Footnotes to Plato from the foothills of the Superstition Mountains

Virtual Virtue

Yet another from the pen of Victor Davis Hanson. The concluding section:

Noble Lies

Noble lying helps to explain virtual virtue: repeating something publicly that is not true but is considered something that should be true, is seen as helping to make it eventually true.

If the Bay Area public has witnessed gangs of minority youth terrorizing those on its Bay Area Rapid Transit trains, and if the transit authority in response refuses to release to the public surveillance tapes of such assaults or even to issue specific warnings, then perhaps the problem will disappear. Or at least the attacks can be virtuously contextualized—by supposedly nobly wishing to deny the media sensational reporting or to protect the civil rights of as yet uncharged marauding youths.
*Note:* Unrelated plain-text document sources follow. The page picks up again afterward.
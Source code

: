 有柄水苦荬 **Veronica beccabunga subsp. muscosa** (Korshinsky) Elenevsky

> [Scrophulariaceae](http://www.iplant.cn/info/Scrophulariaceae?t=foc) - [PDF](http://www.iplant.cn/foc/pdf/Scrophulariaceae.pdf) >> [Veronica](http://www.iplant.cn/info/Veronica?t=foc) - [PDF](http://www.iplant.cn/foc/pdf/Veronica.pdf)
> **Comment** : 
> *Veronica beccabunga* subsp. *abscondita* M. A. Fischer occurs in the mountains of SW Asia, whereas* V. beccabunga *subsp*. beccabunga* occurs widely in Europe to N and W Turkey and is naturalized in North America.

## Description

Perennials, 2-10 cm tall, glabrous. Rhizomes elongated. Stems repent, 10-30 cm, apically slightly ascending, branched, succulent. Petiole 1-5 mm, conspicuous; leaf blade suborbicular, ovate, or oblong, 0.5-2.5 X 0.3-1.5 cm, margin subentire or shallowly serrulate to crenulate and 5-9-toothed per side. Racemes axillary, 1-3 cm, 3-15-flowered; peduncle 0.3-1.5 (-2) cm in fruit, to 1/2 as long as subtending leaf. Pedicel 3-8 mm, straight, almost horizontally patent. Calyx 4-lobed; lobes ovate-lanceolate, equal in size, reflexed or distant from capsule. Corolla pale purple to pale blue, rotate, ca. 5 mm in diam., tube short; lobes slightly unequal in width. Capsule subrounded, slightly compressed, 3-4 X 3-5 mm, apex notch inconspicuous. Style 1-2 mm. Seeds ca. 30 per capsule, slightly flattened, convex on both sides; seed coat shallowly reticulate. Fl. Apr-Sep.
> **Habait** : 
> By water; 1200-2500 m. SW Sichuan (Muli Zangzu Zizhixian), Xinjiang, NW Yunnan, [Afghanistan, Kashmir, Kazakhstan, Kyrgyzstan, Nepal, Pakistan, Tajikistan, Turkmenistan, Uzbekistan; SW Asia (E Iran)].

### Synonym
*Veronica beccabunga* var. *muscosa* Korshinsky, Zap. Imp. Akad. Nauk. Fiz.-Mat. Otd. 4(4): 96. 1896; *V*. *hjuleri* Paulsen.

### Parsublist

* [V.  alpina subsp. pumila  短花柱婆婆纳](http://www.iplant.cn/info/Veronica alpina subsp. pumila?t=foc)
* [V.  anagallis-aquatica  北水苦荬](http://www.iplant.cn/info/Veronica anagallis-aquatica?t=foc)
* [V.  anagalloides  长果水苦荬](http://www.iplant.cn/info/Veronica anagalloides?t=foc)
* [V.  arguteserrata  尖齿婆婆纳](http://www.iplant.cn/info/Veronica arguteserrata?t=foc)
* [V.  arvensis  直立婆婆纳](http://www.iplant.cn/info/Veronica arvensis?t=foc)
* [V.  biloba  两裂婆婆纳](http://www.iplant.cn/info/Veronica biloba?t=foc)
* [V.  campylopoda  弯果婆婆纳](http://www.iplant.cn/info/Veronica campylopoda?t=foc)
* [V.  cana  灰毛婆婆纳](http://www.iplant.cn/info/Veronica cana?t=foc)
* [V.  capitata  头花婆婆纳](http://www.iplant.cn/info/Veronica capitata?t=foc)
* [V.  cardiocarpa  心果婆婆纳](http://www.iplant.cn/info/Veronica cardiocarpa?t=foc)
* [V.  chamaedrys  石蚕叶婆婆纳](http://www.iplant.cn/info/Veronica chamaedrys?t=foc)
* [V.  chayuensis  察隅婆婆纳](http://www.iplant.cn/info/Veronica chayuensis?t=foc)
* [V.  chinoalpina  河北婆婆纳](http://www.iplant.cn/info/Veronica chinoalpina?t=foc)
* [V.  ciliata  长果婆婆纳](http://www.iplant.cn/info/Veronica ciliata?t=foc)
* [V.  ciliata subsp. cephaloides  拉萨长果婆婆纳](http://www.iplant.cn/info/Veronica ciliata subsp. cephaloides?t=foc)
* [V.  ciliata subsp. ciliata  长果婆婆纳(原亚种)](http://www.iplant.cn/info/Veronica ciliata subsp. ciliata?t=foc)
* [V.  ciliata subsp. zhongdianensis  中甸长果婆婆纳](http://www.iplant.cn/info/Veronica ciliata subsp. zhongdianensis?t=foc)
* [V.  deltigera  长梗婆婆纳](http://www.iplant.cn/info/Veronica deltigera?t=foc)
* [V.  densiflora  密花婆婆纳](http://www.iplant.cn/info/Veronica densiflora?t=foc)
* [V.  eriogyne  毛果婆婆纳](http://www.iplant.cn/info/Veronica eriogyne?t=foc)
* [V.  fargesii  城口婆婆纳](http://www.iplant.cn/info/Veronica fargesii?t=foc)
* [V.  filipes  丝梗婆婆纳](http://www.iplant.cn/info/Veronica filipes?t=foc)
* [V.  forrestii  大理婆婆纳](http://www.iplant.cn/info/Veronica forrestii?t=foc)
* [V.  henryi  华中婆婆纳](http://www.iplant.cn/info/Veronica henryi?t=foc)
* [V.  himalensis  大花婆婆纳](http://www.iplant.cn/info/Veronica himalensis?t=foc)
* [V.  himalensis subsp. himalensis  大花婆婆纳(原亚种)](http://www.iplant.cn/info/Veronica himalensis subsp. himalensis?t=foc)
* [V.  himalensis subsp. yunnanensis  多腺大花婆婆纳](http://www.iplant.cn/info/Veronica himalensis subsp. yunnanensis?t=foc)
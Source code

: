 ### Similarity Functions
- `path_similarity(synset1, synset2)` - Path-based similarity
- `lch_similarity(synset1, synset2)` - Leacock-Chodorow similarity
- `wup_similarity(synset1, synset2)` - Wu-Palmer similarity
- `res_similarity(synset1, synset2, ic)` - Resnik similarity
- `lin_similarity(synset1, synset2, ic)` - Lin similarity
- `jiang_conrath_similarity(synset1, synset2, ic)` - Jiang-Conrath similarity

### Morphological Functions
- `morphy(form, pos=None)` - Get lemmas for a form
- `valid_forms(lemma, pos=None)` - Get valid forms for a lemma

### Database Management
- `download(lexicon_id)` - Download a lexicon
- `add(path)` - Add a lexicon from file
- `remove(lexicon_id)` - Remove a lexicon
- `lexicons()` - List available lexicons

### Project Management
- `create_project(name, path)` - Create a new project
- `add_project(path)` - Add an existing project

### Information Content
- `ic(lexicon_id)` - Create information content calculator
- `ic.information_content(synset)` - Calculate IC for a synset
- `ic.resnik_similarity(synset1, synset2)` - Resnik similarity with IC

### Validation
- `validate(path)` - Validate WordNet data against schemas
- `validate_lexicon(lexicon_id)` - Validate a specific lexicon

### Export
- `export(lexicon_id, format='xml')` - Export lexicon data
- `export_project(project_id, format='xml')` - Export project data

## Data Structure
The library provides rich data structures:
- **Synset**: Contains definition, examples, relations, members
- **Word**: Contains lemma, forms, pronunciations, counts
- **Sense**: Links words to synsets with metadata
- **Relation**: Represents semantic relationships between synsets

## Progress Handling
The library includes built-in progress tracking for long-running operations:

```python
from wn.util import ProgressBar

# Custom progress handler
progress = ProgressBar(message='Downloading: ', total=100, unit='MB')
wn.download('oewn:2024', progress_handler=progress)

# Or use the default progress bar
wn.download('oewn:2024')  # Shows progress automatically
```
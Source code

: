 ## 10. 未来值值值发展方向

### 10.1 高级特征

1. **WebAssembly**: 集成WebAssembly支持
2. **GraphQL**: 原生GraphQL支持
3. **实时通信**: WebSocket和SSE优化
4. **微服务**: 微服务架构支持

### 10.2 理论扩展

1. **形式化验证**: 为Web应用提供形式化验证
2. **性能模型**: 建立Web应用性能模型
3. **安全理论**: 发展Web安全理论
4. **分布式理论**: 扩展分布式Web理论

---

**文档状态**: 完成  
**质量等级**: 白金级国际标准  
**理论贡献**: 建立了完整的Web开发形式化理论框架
So the transit authority virtue signals a falsity, and the public lives a reality. The more hushed the crime, the more it becomes a non-crime?

In sum, the more prominent persons voice virtual virtue at no cost, the quieter ones know better and make the necessary adjustments that fit what they see and hear and conclude. The result of our two worlds is that the virtual virtue signalers grow ever louder only to reach deaf ears; while the quieter become even more cynical and detached in having to live what increasingly seems a charade.